Smart Meter Market Thrives Despite Setbacks

by Farah Saeed, Frost & Sullivan

The benefits of smart meters finally are resonating with utilities, leading to healthy penetration rates for smart meters across the U.S. The ability to monitor power consumption in real time, allowing utilities to enhance customer service offerings including demand response, are driving small and large utilities to implement and execute advanced metering infrastructure (AMI) strategies.

Utilities also are drawn by the prospects of reducing labor hours by remotely addressing service orders such as power connect and disconnect, outage detection and other power delivery issues.

The market has witnessed a positive shift in market penetration for smart meters, according to a survey conducted by the Federal Energy Regulatory Commission. In 2010, market penetration of advanced meters reached 8.7 percent in the U.S. compared with 4.7 percent in 2008. This same survey shows that seven states have achieved more than 15 percent market penetration: Arizona, Oregon, Idaho, Pennsylvania, Wisconsin, California and Missouri.

In dollar value, Frost & Sullivan analysis shows that smart meter sales were around $1.01 billion in 2010. This market is expected to reach $2.3 billion in annual sales by 2017, translating to a healthy compound growth rate of 12.4 percent between 2010 and 2017. Figure 1 illustrates market size for the total North American smart meter market.

Market Setbacks

Some people argue the market is far from reaching its potential after it went through setbacks including negative press, construction slowdown and privacy and cybersecurity fears.

Utilities are under constant scrutiny from ratepayers and state regulatory agencies such as public utility commissions (PUCs). Utilities are asked to justify requests for rate increases and to address other general consumer concerns. Exaggerated claims of electrical poisoning from smart meter radiation were effective enough for California’s largest utility, Pacific Gas and Electric Co. (PG&E), to offer opt-out programs to its residential customers. Recently, the Maine PUC also voted to require Central Main Power Co. to submit an option to turn off smart meter radios. This happened despite evidence that the radio frequency (RF) is below protective limits set by the Federal Communications Commission.

Negative construction rates for commercial and noncommercial during the Great Recession slowed smart meter projects, and priorities were redefined to accommodate the industry slowdown. The market officially exited this phase in 2010, and major meter manufacturers including Itron and Elster exhibited double-digit growth during first quarter 2011 over 2010.

Others have raised concerns about privacy issues and fears that customer data will be passed to third-party vendors for targeted marketing purposes. These issues are being addressed and taken seriously.

In 2010 California enacted legislation to ensure privacy protection for consumers and their energy consumption data.

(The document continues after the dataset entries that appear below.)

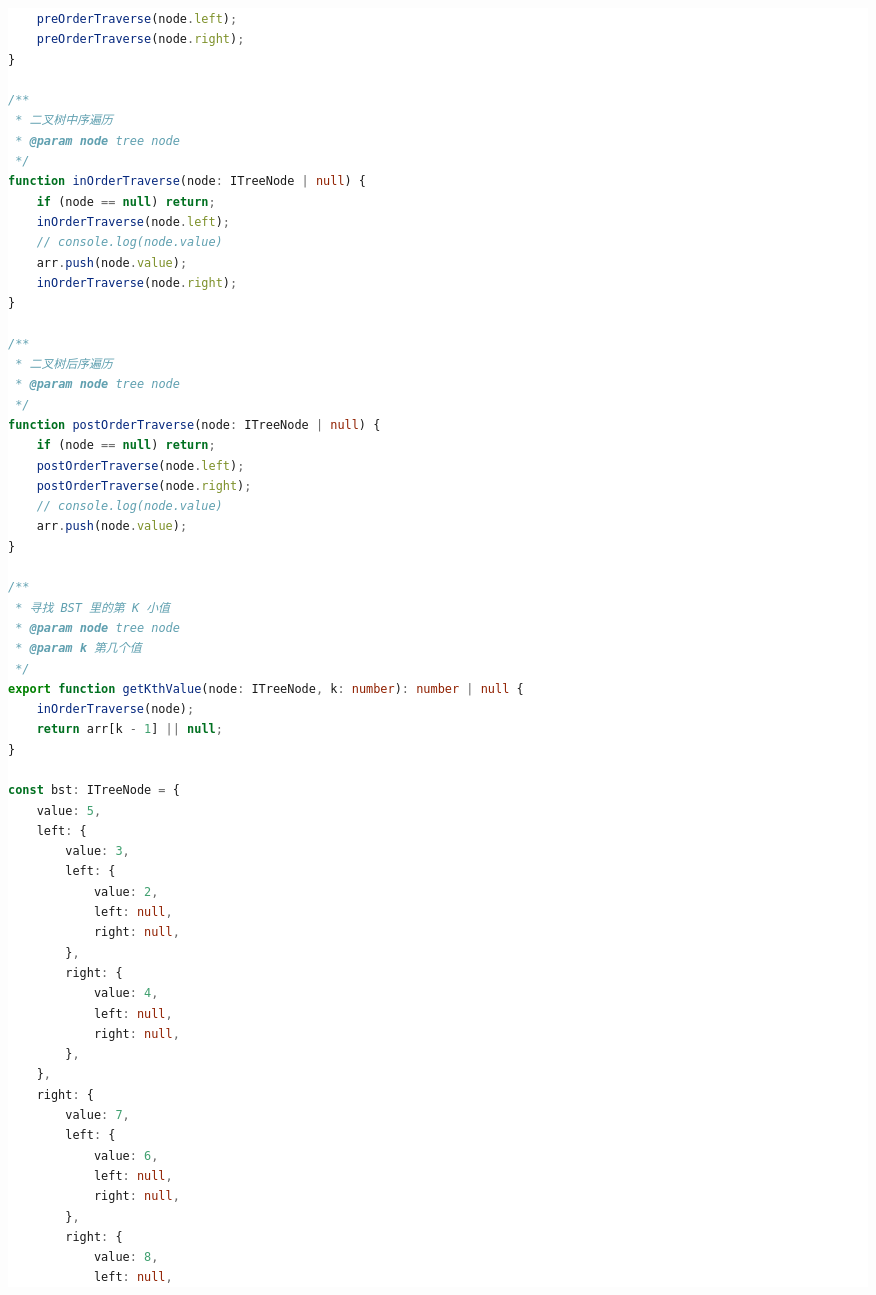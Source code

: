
 ```typescript
    preOrderTraverse(node.left);
    preOrderTraverse(node.right);
}

/**
 * 二叉树中序遍历
 * @param node tree node
 */
function inOrderTraverse(node: ITreeNode | null) {
    if (node == null) return;
    inOrderTraverse(node.left);
    // console.log(node.value)
    arr.push(node.value);
    inOrderTraverse(node.right);
}

/**
 * 二叉树后序遍历
 * @param node tree node
 */
function postOrderTraverse(node: ITreeNode | null) {
    if (node == null) return;
    postOrderTraverse(node.left);
    postOrderTraverse(node.right);
    // console.log(node.value)
    arr.push(node.value);
}

/**
 * 寻找 BST 里的第 K 小值
 * @param node tree node
 * @param k 第几个值
 */
export function getKthValue(node: ITreeNode, k: number): number | null {
    inOrderTraverse(node);
    return arr[k - 1] || null;
}

const bst: ITreeNode = {
    value: 5,
    left: {
        value: 3,
        left: {
            value: 2,
            left: null,
            right: null,
        },
        right: {
            value: 4,
            left: null,
            right: null,
        },
    },
    right: {
        value: 7,
        left: {
            value: 6,
            left: null,
            right: null,
        },
        right: {
            value: 8,
            left: null,
```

According to California Senate Bill 1476 of the 2009-2010 Session, the release of customer energy information requires customer consent.

The industry also is discussing cybersecurity as result of AMI. Cyberattacks include deliberate and unintentional attacks such as industry espionage, threats from disgruntled employees, user errors and natural disasters.

This is being addressed also through committees such as the National Institute of Standards and UtilityAMI, which have formed security working groups to analyze perceived security threats.

What is Next?

Despite these challenges, smart meter deployments are underway and utilities are moving to the next strategy for implementing consumer service and demand response programs for residential customers. This will allow utilities to demonstrate what smart meter investments are worth.

Frost & Sullivan identifies 2012 and 2013 as critical years for expanding demand response programs because major regions including California and Texas will be close to completing smart meter deployments. The three largest California utilities—San Diego Gas & Electric Co., PG&E, and Southern California Edison—together have installed more than 11 million smart meters and expect to complete installation of a total of 24 million by the end of 2012. Similarly, the three largest Texas utilities—Oncor, American Electric Power Co. Inc. and CenterPoint Energy—expect to complete their smart meter installations between 2012 and 2013.

Smart meter strategies might appear surprisingly fruitful for residential consumers despite concerns highlighted in the media. In March, Frost & Sullivan conducted a customer survey of 1,013 residential U.S. homeowners. The intent of this survey was to determine customer willingness to adopt demand response programs and to determine motives for such.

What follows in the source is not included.